I think you meant to reference ICE vehicles, and not ZEV’s.
Thank you,
Christopher Roberts
George miller
My 2008 kw is like new I payed for it now I have to sale it . Can’t aford to buy a new one . So now I am unemployed with out a job . Because of the year of my truck. And the money in my Pocket I no longer can make a living . So now what be come home less or work for someone else hauling what was once mine now someone else’s . Because of the year of my truck. That should be fleet owners not a guy that has 1 or 2 trucks .
Jack
Wow, forcing people to “retire” a truck at 800k, it can run well pass 1mill, “retire” at the owners expense of course, cali makes the laws but does nothing to actually help.
Bradley
All I can say is I don’t go there, and glad of it.
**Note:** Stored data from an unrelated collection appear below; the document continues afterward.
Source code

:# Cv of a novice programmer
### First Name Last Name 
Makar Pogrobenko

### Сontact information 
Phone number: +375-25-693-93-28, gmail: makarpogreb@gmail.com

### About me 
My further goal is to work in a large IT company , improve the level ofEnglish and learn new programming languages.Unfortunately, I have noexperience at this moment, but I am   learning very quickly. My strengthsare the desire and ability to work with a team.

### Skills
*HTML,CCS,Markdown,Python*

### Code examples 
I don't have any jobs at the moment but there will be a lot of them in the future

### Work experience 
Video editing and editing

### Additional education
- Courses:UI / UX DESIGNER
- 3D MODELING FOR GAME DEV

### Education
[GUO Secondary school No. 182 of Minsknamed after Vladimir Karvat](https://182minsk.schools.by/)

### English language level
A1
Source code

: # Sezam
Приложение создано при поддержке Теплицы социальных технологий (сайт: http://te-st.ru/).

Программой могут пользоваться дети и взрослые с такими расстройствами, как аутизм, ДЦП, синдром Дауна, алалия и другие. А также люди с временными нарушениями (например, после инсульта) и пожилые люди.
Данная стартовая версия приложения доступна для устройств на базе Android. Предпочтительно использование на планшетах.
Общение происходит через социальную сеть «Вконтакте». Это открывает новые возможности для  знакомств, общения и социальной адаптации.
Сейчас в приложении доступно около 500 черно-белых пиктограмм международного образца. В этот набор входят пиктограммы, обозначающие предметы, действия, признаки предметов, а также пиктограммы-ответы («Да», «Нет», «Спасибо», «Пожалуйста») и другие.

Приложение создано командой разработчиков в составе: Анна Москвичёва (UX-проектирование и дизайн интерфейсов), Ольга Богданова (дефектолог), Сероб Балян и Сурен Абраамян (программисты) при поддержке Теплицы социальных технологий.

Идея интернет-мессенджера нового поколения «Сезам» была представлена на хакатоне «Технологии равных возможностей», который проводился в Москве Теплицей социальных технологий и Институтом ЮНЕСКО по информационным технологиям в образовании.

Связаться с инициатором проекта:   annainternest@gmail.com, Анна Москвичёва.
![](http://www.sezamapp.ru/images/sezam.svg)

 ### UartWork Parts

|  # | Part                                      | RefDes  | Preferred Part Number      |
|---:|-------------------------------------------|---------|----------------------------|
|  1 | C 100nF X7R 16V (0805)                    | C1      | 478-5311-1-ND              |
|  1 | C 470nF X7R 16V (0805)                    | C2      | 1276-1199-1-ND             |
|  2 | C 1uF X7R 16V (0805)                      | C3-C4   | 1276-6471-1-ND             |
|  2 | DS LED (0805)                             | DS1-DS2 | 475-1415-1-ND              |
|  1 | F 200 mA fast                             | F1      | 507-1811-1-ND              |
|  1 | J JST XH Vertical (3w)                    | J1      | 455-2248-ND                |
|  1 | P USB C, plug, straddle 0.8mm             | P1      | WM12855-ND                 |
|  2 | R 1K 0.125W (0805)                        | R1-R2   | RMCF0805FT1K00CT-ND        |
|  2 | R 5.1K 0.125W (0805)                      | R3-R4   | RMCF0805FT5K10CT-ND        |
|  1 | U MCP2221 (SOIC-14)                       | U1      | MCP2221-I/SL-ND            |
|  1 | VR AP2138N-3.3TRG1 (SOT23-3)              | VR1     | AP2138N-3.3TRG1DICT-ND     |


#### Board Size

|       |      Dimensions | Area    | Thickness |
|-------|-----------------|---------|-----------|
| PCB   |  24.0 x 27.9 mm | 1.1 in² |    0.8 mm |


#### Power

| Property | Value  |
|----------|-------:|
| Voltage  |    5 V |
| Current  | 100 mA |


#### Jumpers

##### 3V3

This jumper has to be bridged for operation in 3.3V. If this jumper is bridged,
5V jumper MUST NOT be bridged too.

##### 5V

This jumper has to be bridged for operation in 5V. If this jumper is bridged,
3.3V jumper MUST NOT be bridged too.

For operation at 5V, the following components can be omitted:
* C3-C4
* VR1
It’s really hard to tell, I always get the feeling any news we get about it “cherry picked” to support one side or the other, but I just have a strong feeling this isn’t going to end well…
Thagearjammer
We run old trucks that get 8 plus a mile per gallon consistently and we can repair themselves! Reduce reuse recycle ♻️ or as California says buy new and junk!
Emissions is a small part of the pie. Resource extraction to build new? The cost to landfill. The cost of recycling? The waste/leaching from factories? What’s the cost for poorer quality equipment because r&d is focused on emissions instead of quality lasting forever? Ol spooner drive millions of miles in one truck over 40 plus years. Buy cheap buy twice?